Nonostante la richiesta dell’Onu di adottare misure urgenti, sono trascorsi quasi due giorni dalla notifica del provvedimento, ma nessuna iniziativa è stata assunta dal ministro della giustizia Nordio. Eppure, nel rispetto dei propri obblighi internazionali (assunti con la ratifica del Protocollo opzionale al Patto internazionale sui diritti civili e politici delle Nazioni Unite), l’Italia è obbligata a dare esecuzione a questa misura. “Rappresenterebbe un grave precedente – spiegano Rossi Albertini e Manconi – se la decisione adottata dal Comitato rimanesse lettera morta, se l’Italia emulasse l’indifferenza dimostrata per l’Onu dai regimi autocratici”.

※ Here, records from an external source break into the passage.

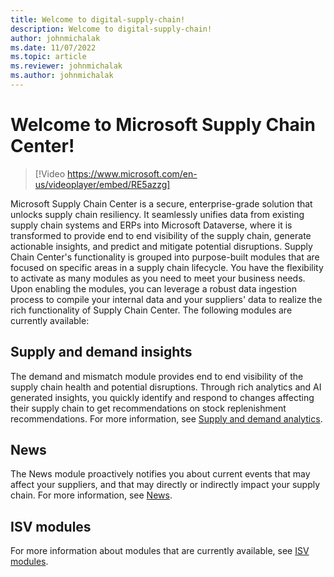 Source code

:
 ```yaml
---
title: Welcome to digital-supply-chain!
description: Welcome to digital-supply-chain!
author: johnmichalak
ms.date: 11/07/2022
ms.topic: article
ms.reviewer: johnmichalak
ms.author: johnmichalak
---
```


# Welcome to Microsoft Supply Chain Center!

> [!Video https://www.microsoft.com/en-us/videoplayer/embed/RE5azzg]

Microsoft Supply Chain Center is a secure, enterprise-grade solution that unlocks supply chain resiliency. It seamlessly unifies data from existing supply chain systems and ERPs into Microsoft Dataverse, where it is transformed to provide end to end visibility of the supply chain, generate actionable insights, and predict and mitigate potential disruptions. Supply Chain Center's functionality is grouped into purpose-built modules that are focused on specific areas in a supply chain lifecycle. You have the flexibility to activate as many modules as you need to meet your business needs. Upon enabling the modules, you can leverage a robust data ingestion process to compile your internal data and your suppliers' data to realize the rich functionality of Supply Chain Center. The following modules are currently available:

## Supply and demand insights

The demand and mismatch module provides end to end visibility of the supply chain health and potential disruptions. Through rich analytics and AI generated insights, you quickly identify and respond to changes affecting their supply chain to get recommendations on stock replenishment recommendations. For more information, see [Supply and demand analytics](/use/supply_and_demand.md).

## News

The News module proactively notifies you about current events that may affect your suppliers, and that may directly or indirectly impact your supply chain. For more information, see [News](/articles/use/news.md).

## ISV modules

For more information about modules that are currently available, see [ISV modules](/use/isv_modules.md).

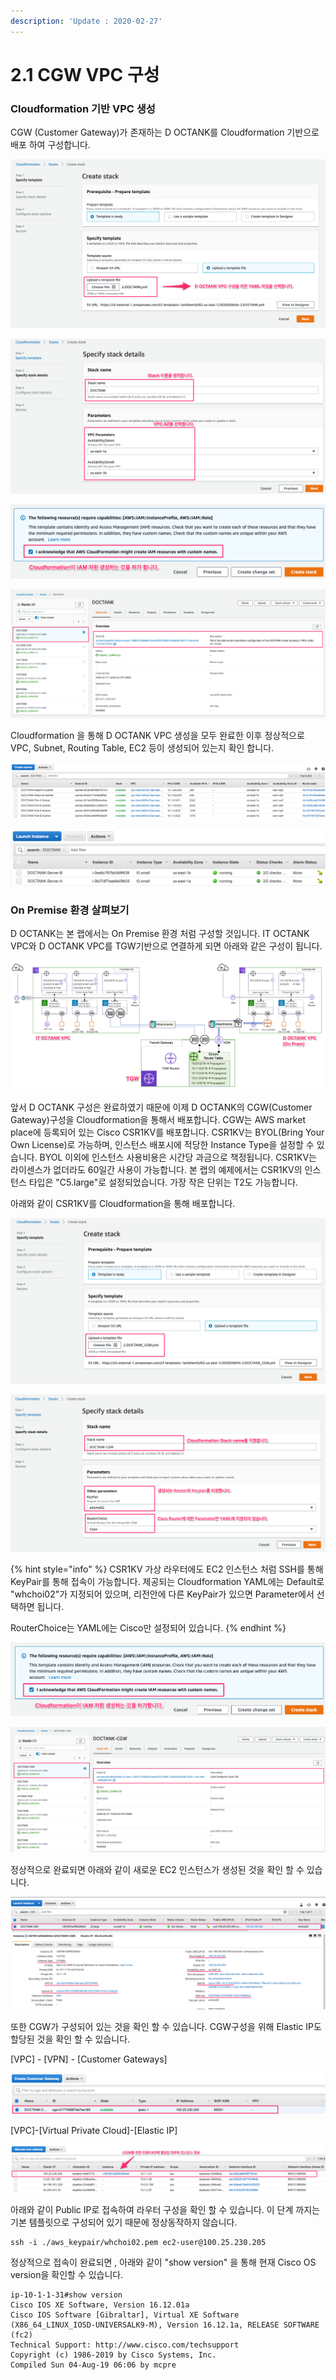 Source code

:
 ```yaml
---
description: 'Update : 2020-02-27'
---
```


# 2.1 CGW VPC 구성

### Cloudformation 기반 VPC 생성

CGW \(Customer Gateway\)가 존재하는 D OCTANK를 Cloudformation 기반으로 배포 하여 구성합니다.

![\[&#xADF8;&#xB9BC; 2.1.1 Cloudformation Stack &#xC0DD;&#xC131;\]](../.gitbook/assets/2.1.1.doctank_cf.png)

![\[&#xADF8;&#xB9BC; 2.1.2 Cloudformation &#xC2A4;&#xD0DD;&#xC774;&#xB984;, Parameter &#xC9C0;&#xC815;\]](../.gitbook/assets/2.1.2.doctank_cf.png)

![\[&#xADF8;&#xB9BC; 2.1.3 IAM &#xC790;&#xC6D0; &#xC0DD;&#xC131; &#xD5C8;&#xAC00;\]](../.gitbook/assets/2.1.3.doctank_cf.png)

![\[&#xADF8;&#xB9BC; 2.1.4 Stack &#xC0DD;&#xC131; &#xD655;&#xC778;\]](../.gitbook/assets/2.1.4.doctank_cf.png)

Cloudformation 을 통해 D OCTANK VPC 생성을 모두 완료한 이후 정상적으로 VPC, Subnet, Routing Table, EC2 등이 생성되어 있는지 확인 합니다.

![\[&#xADF8;&#xB9BC; 2.1.5 VPC Dashboard&#xB97C; &#xD1B5;&#xD574;&#xC11C; VPC, Subnet, AZ , RouteTable &#xD655;&#xC778;\]](../.gitbook/assets/2.1.5.doctank_vpc_subnet.png)

![\[&#xADF8;&#xB9BC; 2.1.6 EC2 Dashboard&#xB97C; &#xD1B5;&#xD574;&#xC11C; EC2 &#xC0DD;&#xC131; &#xD655;&#xC778;\]](../.gitbook/assets/2.1.6.doctank_ec2.png)

### On Premise 환경 살펴보기

D OCTANK는 본 랩에서는 On Premise 환경 처럼 구성할 것입니다. IT OCTANK VPC와 D OCTANK VPC를 TGW기반으로 연결하게 되면 아래와 같은 구성이 됩니다.

![\[2.1.7. On Premise &#xD658;&#xACBD; &#xAD6C;&#xC131;&#xC744; &#xC704;&#xD55C; &#xB17C;&#xB9AC;&#xC801; &#xAD6C;&#xC131;&#xB3C4;\]](../.gitbook/assets/2.1.0.topology.png)

앞서 D OCTANK 구성은 완료하였기 때문에 이제 D OCTANK의 CGW\(Customer Gateway\)구성을 Cloudformation을 통해서 배포합니다. CGW는 AWS market place에 등록되어 있는 Cisco CSR1KV를 배포합니다.  CSR1KV는 BYOL\(Bring Your Own License\)로 가능하며, 인스턴스 배포시에 적당한 Instance Type을 설정할 수 있습니다. BYOL 이외에 인스턴스 사용비용은 시간당 과금으로 책정됩니다. CSR1KV는 라이센스가 없더라도 60일간 사용이 가능합니다. 본 랩의 예제에서는 CSR1KV의 인스턴스 타입은  "C5.large"로 설정되었습니다. 가장 작은 단위는 T2도 가능합니다.

아래와 같이 CSR1KV를 Cloudformation을 통해 배포합니다.

![\[&#xADF8;&#xB9BC; 2.1.8 CGW Cloudformation Stack &#xC0DD;&#xC131;\]](../.gitbook/assets/2.1.7.doctank_cgw.png)

![\[&#xADF8;&#xB9BC; 2.1.9 CGW Stack name, Parameter &#xC124;&#xC815;\]](../.gitbook/assets/2.1.8.doctank_cgw.png)

{% hint style="info" %}
CSR1KV 가상 라우터에도 EC2 인스턴스 처럼 SSH를 통해 KeyPair를 통해 접속이 가능합니다. 제공되는 Cloudformation YAML에는 Default로 "whchoi02"가 지정되어 있으며, 리전안에 다른 KeyPair가 있으면 Parameter에서 선택하면 됩니다.

RouterChoice는 YAML에는 Cisco만 설정되어 있습니다.
{% endhint %}

![\[&#xADF8;&#xB9BC; 2.1.10 IAM &#xC790;&#xC6D0; &#xC0DD;&#xC131; &#xD5C8;&#xAC00;\]](../.gitbook/assets/2.1.9.doctank_cgw.png)

![\[&#xADF8;&#xB9BC; 2.1.11 Stack &#xC0DD;&#xC131; &#xD655;&#xC778;\]](../.gitbook/assets/2.1.10.doctank_cgw.png)

정상적으로 완료되면 아래와 같이 새로운 EC2 인스턴스가 생성된 것을 확인 할 수 있습니다.

![\[&#xADF8;&#xB9BC; 2.1.12 CGW EC2 &#xC0DD;&#xC131; &#xD655;&#xC778;\]](../.gitbook/assets/2.1.12.cgw_ec2.png)

또한 CGW가 구성되어 있는 것을 확인 할 수 있습니다. CGW구성을 위해 Elastic IP도 할당된 것을 확인 할 수 있습니다.

 \[VPC\] - \[VPN\] - \[Customer Gateways\]

![\[&#xADF8;&#xB9BC; 2.1.13 CGW &#xC0DD;&#xC131; &#xD655;&#xC778;\]](../.gitbook/assets/2.1.13.cgw_check.png)

\[VPC\]-\[Virtual Private Cloud\]-\[Elastic IP\]

![\[&#xADF8;&#xB9BC; 2.1.14 CGW &#xC0DD;&#xC131; &#xD655;&#xC778;\]](../.gitbook/assets/2.1.14.cgw_eip.png)

아래와 같이 Public IP로 접속하여 라우터 구성을 확인 할 수 있습니다. 이 단계 까지는 기본 템플릿으로 구성되어 있기 때문에 정상동작하지 않습니다.

```text
ssh -i ./aws_keypair/whchoi02.pem ec2-user@100.25.230.205
```

정상적으로 접속이 완료되면 , 아래와 같이 "show version" 을 통해 현재 Cisco OS version을 확인할 수 있습니다.

```text
ip-10-1-1-31#show version
Cisco IOS XE Software, Version 16.12.01a
Cisco IOS Software [Gibraltar], Virtual XE Software (X86_64_LINUX_IOSD-UNIVERSALK9-M), Version 16.12.1a, RELEASE SOFTWARE (fc2)
Technical Support: http://www.cisco.com/techsupport
Copyright (c) 1986-2019 by Cisco Systems, Inc.
Compiled Sun 04-Aug-19 06:06 by mcpre
```



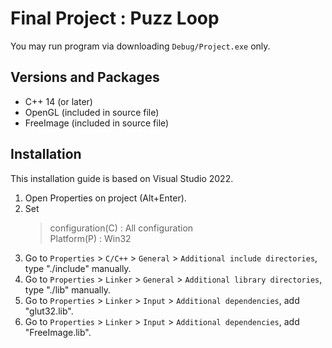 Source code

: # Final Project : Puzz Loop
You may run program via downloading ```Debug/Project.exe``` only.


## Versions and Packages
- C++ 14 (or later)
- OpenGL (included in source file)
- FreeImage (included in source file)


## Installation
This installation guide is based on Visual Studio 2022.  
  
1. Open Properties on project (Alt+Enter).  
2. Set
    > configuration(C) : All configuration  
    > Platform(P) : Win32  
3. Go to ```Properties``` > ```C/C++``` > ```General``` > ```Additional include directories```, type "./include" manually.  
4. Go to ```Properties``` > ```Linker``` > ```General``` > ```Additional library directories```, type "./lib" manually.  
5. Go to ```Properties``` > ```Linker``` > ```Input``` > ```Additional dependencies```, add "glut32.lib".  
6. Go to ```Properties``` > ```Linker``` > ```Input``` > ```Additional dependencies```, add "FreeImage.lib". 
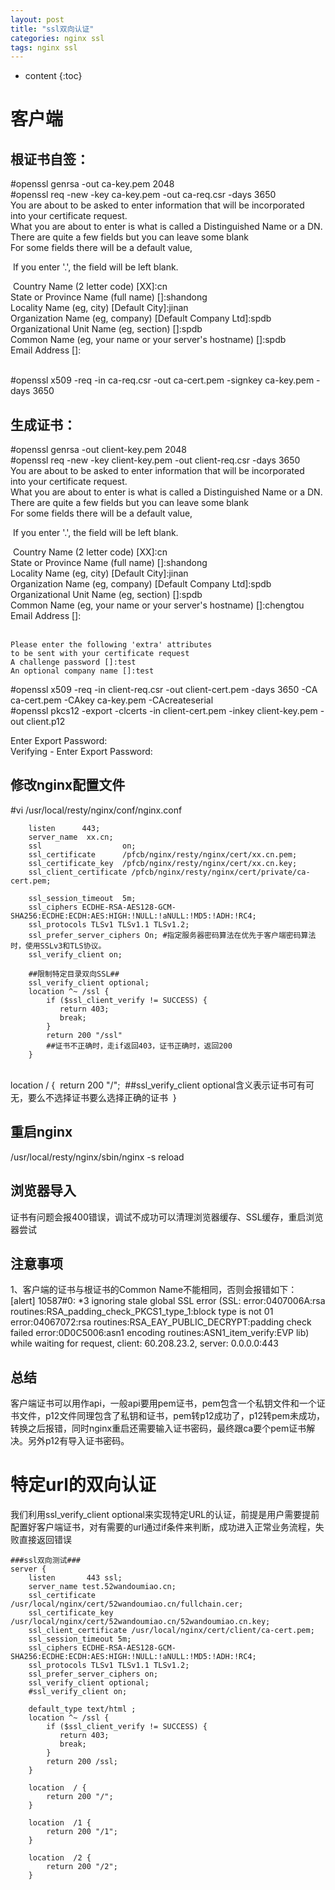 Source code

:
 ```yaml
---
layout: post
title: "ssl双向认证"
categories: nginx ssl
tags: nginx ssl
---
```

* content
{:toc}




# 客户端
## 根证书自签：
#openssl genrsa -out ca-key.pem 2048  
#openssl req -new -key ca-key.pem -out ca-req.csr -days 3650  
    You are about to be asked to enter information that will be incorporated  
    into your certificate request.  
    What you are about to enter is what is called a Distinguished Name or a DN.  
    There are quite a few fields but you can leave some blank  
    For some fields there will be a default value,   

​    If you enter '.', the field will be left blank.   

​    Country Name (2 letter code) [XX]:cn  
​    State or Province Name (full name) []:shandong     
​    Locality Name (eg, city) [Default City]:jinan  
​    Organization Name (eg, company) [Default Company Ltd]:spdb  
​    Organizational Unit Name (eg, section) []:spdb  
​    Common Name (eg, your name or your server's hostname) []:spdb  
​    Email Address []:  
​    

 #openssl x509 -req -in ca-req.csr -out ca-cert.pem -signkey ca-key.pem -days 3650


## 生成证书：
#openssl genrsa -out client-key.pem 2048  
#openssl req -new -key client-key.pem -out client-req.csr -days 3650  
    You are about to be asked to enter information that will be incorporated  
    into your certificate request.  
    What you are about to enter is what is called a Distinguished Name or a DN.  
    There are quite a few fields but you can leave some blank  
    For some fields there will be a default value,       

​    If you enter '.', the field will be left blank.      

​    Country Name (2 letter code) [XX]:cn  
​    State or Province Name (full name) []:shandong     
​    Locality Name (eg, city) [Default City]:jinan  
​    Organization Name (eg, company) [Default Company Ltd]:spdb  
​    Organizational Unit Name (eg, section) []:spdb  
​    Common Name (eg, your name or your server's hostname) []:chengtou  
​    Email Address []:  
​    

    Please enter the following 'extra' attributes
    to be sent with your certificate request
    A challenge password []:test
    An optional company name []:test

#openssl x509 -req -in client-req.csr -out client-cert.pem -days 3650 -CA ca-cert.pem  -CAkey ca-key.pem -CAcreateserial  
#openssl pkcs12 -export -clcerts -in client-cert.pem -inkey client-key.pem -out client.p12     

Enter Export Password:  
Verifying - Enter Export Password:  



## 修改nginx配置文件
#vi /usr/local/resty/nginx/conf/nginx.conf

        listen      443; 
        server_name  xx.cn;
        ssl                  on;
        ssl_certificate      /pfcb/nginx/resty/nginx/cert/xx.cn.pem;
        ssl_certificate_key  /pfcb/nginx/resty/nginx/cert/xx.cn.key;
        ssl_client_certificate /pfcb/nginx/resty/nginx/cert/private/ca-cert.pem;
    
        ssl_session_timeout  5m;
        ssl_ciphers ECDHE-RSA-AES128-GCM-SHA256:ECDHE:ECDH:AES:HIGH:!NULL:!aNULL:!MD5:!ADH:!RC4;
        ssl_protocols TLSv1 TLSv1.1 TLSv1.2;
        ssl_prefer_server_ciphers On; #指定服务器密码算法在优先于客户端密码算法时，使用SSLv3和TLS协议。
        ssl_verify_client on;
        
        ##限制特定目录双向SSL##
        ssl_verify_client optional;
        location ^~ /ssl {
            if ($ssl_client_verify != SUCCESS) {
               return 403;
               break;
            }
            return 200 "/ssl"
            ##证书不正确时，走if返回403，证书正确时，返回200
        }


​        
​        location  / {
​            return 200 "/";
​            ##ssl_verify_client optional含义表示证书可有可无，要么不选择证书要么选择正确的证书
​        }


## 重启nginx  
/usr/local/resty/nginx/sbin/nginx -s reload  
## 浏览器导入
证书有问题会报400错误，调试不成功可以清理浏览器缓存、SSL缓存，重启浏览器尝试
## 注意事项
1、客户端的证书与根证书的Common Name不能相同，否则会报错如下：  
[alert] 10587#0: *3 ignoring stale global SSL error (SSL: error:0407006A:rsa      routines:RSA_padding_check_PKCS1_type_1:block type is not 01 error:04067072:rsa     routines:RSA_EAY_PUBLIC_DECRYPT:padding check failed error:0D0C5006:asn1 encoding     routines:ASN1_item_verify:EVP lib) while waiting for request, client: 60.208.23.2, server: 0.0.0.0:443  

 

## 总结

客户端证书可以用作api，一般api要用pem证书，pem包含一个私钥文件和一个证书文件，p12文件同理包含了私钥和证书，pem转p12成功了，p12转pem未成功，转换之后报错，同时nginx重启还需要输入证书密码，最终跟ca要个pem证书解决。另外p12有导入证书密码。

# 特定url的双向认证

我们利用ssl_verify_client optional来实现特定URL的认证，前提是用户需要提前配置好客户端证书，对有需要的url通过if条件来判断，成功进入正常业务流程，失败直接返回错误

    ###ssl双向测试###
    server {
        listen       443 ssl;
        server_name test.52wandoumiao.cn;
        ssl_certificate   /usr/local/nginx/cert/52wandoumiao.cn/fullchain.cer;
        ssl_certificate_key  /usr/local/nginx/cert/52wandoumiao.cn/52wandoumiao.cn.key;
        ssl_client_certificate /usr/local/nginx/cert/client/ca-cert.pem;
        ssl_session_timeout 5m;
        ssl_ciphers ECDHE-RSA-AES128-GCM-SHA256:ECDHE:ECDH:AES:HIGH:!NULL:!aNULL:!MD5:!ADH:!RC4;
        ssl_protocols TLSv1 TLSv1.1 TLSv1.2;
        ssl_prefer_server_ciphers on;
        ssl_verify_client optional;
        #ssl_verify_client on;
    
        default_type text/html ;
        location ^~ /ssl {
            if ($ssl_client_verify != SUCCESS) {
               return 403;
               break;
            }
            return 200 /ssl;
        }
    
        location  / {
            return 200 "/";
        }
    
        location  /1 {
            return 200 "/1";
        }
    
        location  /2 {
            return 200 "/2";
        } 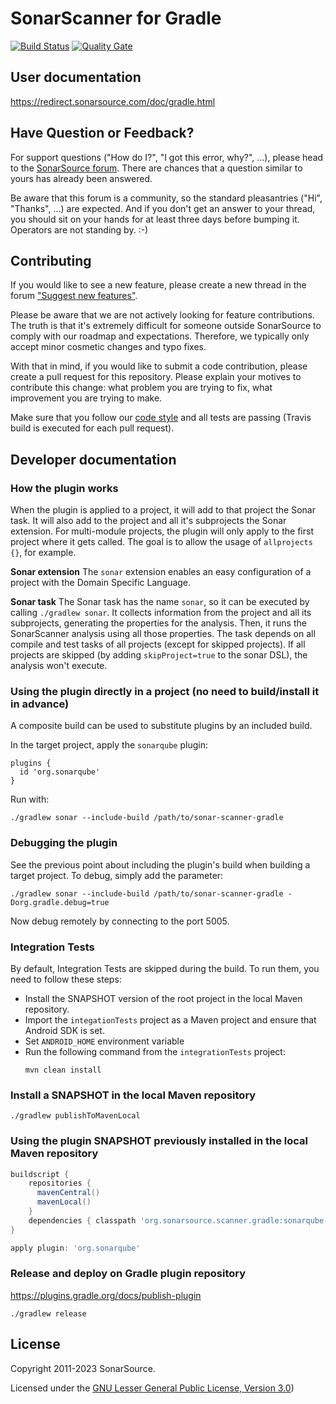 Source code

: SonarScanner for Gradle
============================

[![Build Status](https://api.cirrus-ci.com/github/SonarSource/sonar-scanner-gradle.svg)](https://cirrus-ci.com/github/SonarSource/sonar-scanner-gradle) [![Quality Gate](https://next.sonarqube.com/sonarqube/api/project_badges/measure?project=org.sonarsource.scanner.gradle%3Asonarqube-gradle-plugin&metric=alert_status)](https://next.sonarqube.com/sonarqube/dashboard?id=org.sonarsource.scanner.gradle%3Asonarqube-gradle-plugin)

User documentation
------------------

https://redirect.sonarsource.com/doc/gradle.html

Have Question or Feedback?
--------------------------

For support questions ("How do I?", "I got this error, why?", ...), please head to the [SonarSource forum](https://community.sonarsource.com/c/help). There are chances that a question similar to yours has already been answered. 

Be aware that this forum is a community, so the standard pleasantries ("Hi", "Thanks", ...) are expected. And if you don't get an answer to your thread, you should sit on your hands for at least three days before bumping it. Operators are not standing by. :-)


Contributing
------------

If you would like to see a new feature, please create a new thread in the forum ["Suggest new features"](https://community.sonarsource.com/c/suggestions/features).

Please be aware that we are not actively looking for feature contributions. The truth is that it's extremely difficult for someone outside SonarSource to comply with our roadmap and expectations. Therefore, we typically only accept minor cosmetic changes and typo fixes.

With that in mind, if you would like to submit a code contribution, please create a pull request for this repository. Please explain your motives to contribute this change: what problem you are trying to fix, what improvement you are trying to make.

Make sure that you follow our [code style](https://github.com/SonarSource/sonar-developer-toolset#code-style) and all tests are passing (Travis build is executed for each pull request).


Developer documentation
-----------------------

### How the plugin works
When the plugin is applied to a project, it will add to that project the Sonar task. It will also add to the project and all it's subprojects the Sonar extension.
For multi-module projects, the plugin will only apply to the first project where it gets called. The goal is to allow the usage of `allprojects {}`, for example.

**Sonar extension**
The `sonar` extension enables an easy configuration of a project with the Domain Specific Language.

**Sonar task**
The Sonar task has the name `sonar`, so it can be executed by calling `./gradlew sonar`. It collects information from the project and all its subprojects, generating the properties for the analysis. Then, it runs the SonarScanner analysis using all those properties.
The task depends on all compile and test tasks of all projects (except for skipped projects).
If all projects are skipped (by adding `skipProject=true` to the sonar DSL), the analysis won't execute.


### Using the plugin directly in a project (no need to build/install it in advance)
A composite build can be used to substitute plugins by an included build.

In the target project, apply the `sonarqube` plugin:
```
plugins {
  id 'org.sonarqube'
}
```

Run with:
```
./gradlew sonar --include-build /path/to/sonar-scanner-gradle
```

### Debugging the plugin
See the previous point about including the plugin's build when building a target project.
To debug, simply add the parameter:
```
./gradlew sonar --include-build /path/to/sonar-scanner-gradle -Dorg.gradle.debug=true
```

Now debug remotely by connecting to the port 5005.

### Integration Tests
By default, Integration Tests are skipped during the build. To run them, you need to follow these steps:

* Install the SNAPSHOT version of the root project in the local Maven repository.  
* Import the `integationTests` project as a Maven project and ensure that Android SDK is set.  
* Set `ANDROID_HOME` environment variable
* Run the following command from the `integrationTests` project:
    ```
    mvn clean install
    ```

### Install a SNAPSHOT in the local Maven repository

    ./gradlew publishToMavenLocal

### Using the plugin SNAPSHOT previously installed in the local Maven repository

```groovy
buildscript {
    repositories { 
      mavenCentral()
      mavenLocal()
    }
    dependencies { classpath 'org.sonarsource.scanner.gradle:sonarqube-gradle-plugin:<THE VERSION>' }
}

apply plugin: 'org.sonarqube'
```

### Release and deploy on Gradle plugin repository

https://plugins.gradle.org/docs/publish-plugin

    ./gradlew release


License
-------

Copyright 2011-2023 SonarSource.

Licensed under the [GNU Lesser General Public License, Version 3.0](http://www.gnu.org/licenses/lgpl.txt))

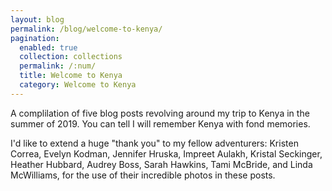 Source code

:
 ```yaml
---
layout: blog
permalink: /blog/welcome-to-kenya/
pagination:
  enabled: true
  collection: collections
  permalink: /:num/
  title: Welcome to Kenya
  category: Welcome to Kenya
---
```


A complilation of five blog posts revolving around my trip to Kenya in the summer of 2019. You can tell I will remember Kenya with fond memories.

I'd like to extend a huge "thank you" to my fellow adventurers: Kristen Correa, Evelyn Kodman, Jennifer Hruska, Impreet Aulakh, Kristal Seckinger, Heather Hubbard, Audrey Boss, Sarah Hawkins, Tami McBride, and Linda McWilliams, for the use of their incredible photos in these posts.
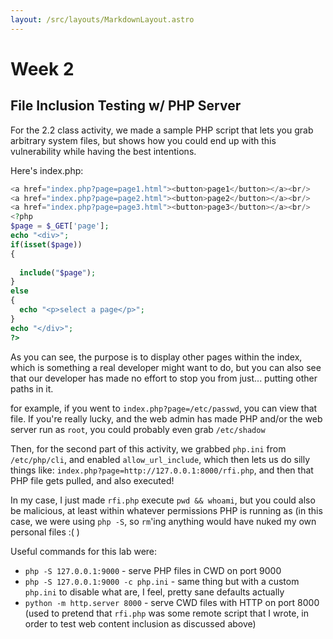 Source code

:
 ```yaml
---
layout: /src/layouts/MarkdownLayout.astro
---
```


# Week 2

## File Inclusion Testing w/ PHP Server
For the 2.2 class activity, we made a sample PHP script that lets you grab arbitrary system files, but shows how you could end up with this vulnerability while having the best intentions.

Here's index.php:
```php
<a href="index.php?page=page1.html"><button>page1</button></a><br/>
<a href="index.php?page=page2.html"><button>page2</button></a><br/>
<a href="index.php?page=page3.html"><button>page3</button></a><br/>
<?php
$page = $_GET['page'];
echo "<div>";
if(isset($page))
{
 
  include("$page");
}
else
{
  echo "<p>select a page</p>";
}
echo "</div>";
?>
```

As you can see, the purpose is to display other pages within the index, which is something a real developer might want to do, but you can also see that our developer has made no effort to stop you from just... putting other paths in it.

for example, if you went to `index.php?page=/etc/passwd`, you can view that file. If you're really lucky, and the web admin has made PHP and/or the web server run as `root`, you could probably even grab `/etc/shadow`

Then, for the second part of this activity, we grabbed `php.ini` from `/etc/php/cli`, and enabled `allow_url_include`, which then lets us do silly things like: `index.php?page=http://127.0.0.1:8000/rfi.php`, and then that PHP file gets pulled, and also executed!

In my case, I just made `rfi.php` execute `pwd && whoami`, but you could also be malicious, at least within whatever permissions PHP is running as (in this case, we were using `php -S`, so `rm`'ing anything would have nuked my own personal files :( )

Useful commands for this lab were:
* `php -S 127.0.0.1:9000` - serve PHP files in CWD on port 9000
* `php -S 127.0.0.1:9000 -c php.ini` - same thing but with a custom `php.ini` to disable what are, I feel, pretty sane defaults actually
* `python -m http.server 8000` - serve CWD files with HTTP on port 8000 (used to pretend that `rfi.php` was some remote script that I wrote, in order to test web content inclusion as discussed above)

Va specificato che le “misure urgenti” vengono adottate dal Comitato quando sussiste il rischio imminente per la tutela dei diritti essenziali della persona e al fine di evitare danni irreparabili al ricorrente. Danno irreparabile come potrebbe essere la morte di Alfredo Cospito durante la detenzione al 41bis. Indirettamente, con questa azione la Commissione sta per la prima volta mettendo in dubbio la legittimità stessa del regime del cosiddetto “carcere duro” rispetto alle convenzioni internazionali. “È molto difficile – continuano Rossi Albertini e Manconi – che l’Italia possa dimostrare che una detenzione a vita e in un regime di estremo isolamento stia garantendo il fine essenziale di ravvedimento e riabilitazione sociale”.
Contestualmente alla comunicazione sulle misure urgenti, il Comitato ha informato l’Italia di aver registrato il caso di Alfredo Cospito con il numero di registro, e di essere in attesa di ottenere maggiori informazioni per raggiungere una decisione finale sul caso.